Our mechanic, Al, took the car apart on the day we arrived. Once the part he needed arrived, he worked from 10 am to 3 pm and the following day he worked on it from 6 am to 2pm. He only billed us $14 for his labor. Sure was great to meet friendly people.

Our Mechanic, Al

Finally, we left Plankinton and headed on. We drove straight to Florida, making only one stop….to visit a friend. We arrived at my Aunt Muriel’s house early on Sunday morning.

We sure surprised mom when we showed up at church. Dad was happy to see us too. They didn’t seem to be upset when they found out our plans for the summer. I was surprised.

We soon had car problems again. This time we were broke, so we spent a week washing windows, cleaning houses and porches, and selling flowers. We earned $100!

Selling flowers

We had planned to do our migrant work across the south of the U.S., but my Uncle Ted advised us to work up the east coast instead. I thought he had a better idea of what we would be facing than anyone else, so we decided to heed his advice.
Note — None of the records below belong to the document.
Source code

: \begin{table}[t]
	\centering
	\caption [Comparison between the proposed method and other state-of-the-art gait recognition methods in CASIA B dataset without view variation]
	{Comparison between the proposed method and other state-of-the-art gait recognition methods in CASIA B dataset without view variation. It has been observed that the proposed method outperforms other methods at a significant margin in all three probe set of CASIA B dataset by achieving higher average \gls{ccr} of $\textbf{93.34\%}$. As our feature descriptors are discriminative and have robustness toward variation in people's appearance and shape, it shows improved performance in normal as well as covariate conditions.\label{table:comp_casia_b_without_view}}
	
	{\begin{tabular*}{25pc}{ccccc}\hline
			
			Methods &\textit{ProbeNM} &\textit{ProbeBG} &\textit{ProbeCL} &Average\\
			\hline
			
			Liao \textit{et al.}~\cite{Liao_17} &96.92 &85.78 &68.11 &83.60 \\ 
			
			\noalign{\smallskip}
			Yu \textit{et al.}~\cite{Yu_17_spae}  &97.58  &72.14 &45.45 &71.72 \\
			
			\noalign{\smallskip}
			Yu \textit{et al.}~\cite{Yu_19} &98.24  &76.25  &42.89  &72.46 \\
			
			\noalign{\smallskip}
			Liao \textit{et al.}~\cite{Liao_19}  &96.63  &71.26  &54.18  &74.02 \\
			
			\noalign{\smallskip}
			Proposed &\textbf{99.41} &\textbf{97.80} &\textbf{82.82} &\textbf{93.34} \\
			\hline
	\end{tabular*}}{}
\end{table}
One day, mom drove us to Belle Glade. We soon discovered that we would be able to work there picking oranges. We went back to West Palm Beach to get ready for our first job. A couple of days later, we headed back to Belle Glade!

Ready to Start!

We had borrowed my parents’ old heavy canvas tent. A man in a nearby campsite gave us some extra rope and a stake. He said he thought that we were living in substandard housing and wanted to help.

Canvas tent

That first night was miserable. We were inside a canvas tent in hot weather. To make it worse we needed to sleep in hot sleeping bags in order to keep away from the mosquitoes.  The tent was useless. I finally got two hours of sleep by sleeping on the hood of the car.

The next morning, we were up at 5 a.m., in the dark. We drove to the place where we would board the bus that would take us to the fields. The bus was there when we arrived and it was already packed with pickers. We were the only white people on the bus. Everyone kept asking us, “Have you got a man yet?” We were startled by the question and didn’t know what to say. We soon discovered that everyone picked the oranges in pairs, because the ladders were 20 feet long. Each pair consisted of one woman and one man.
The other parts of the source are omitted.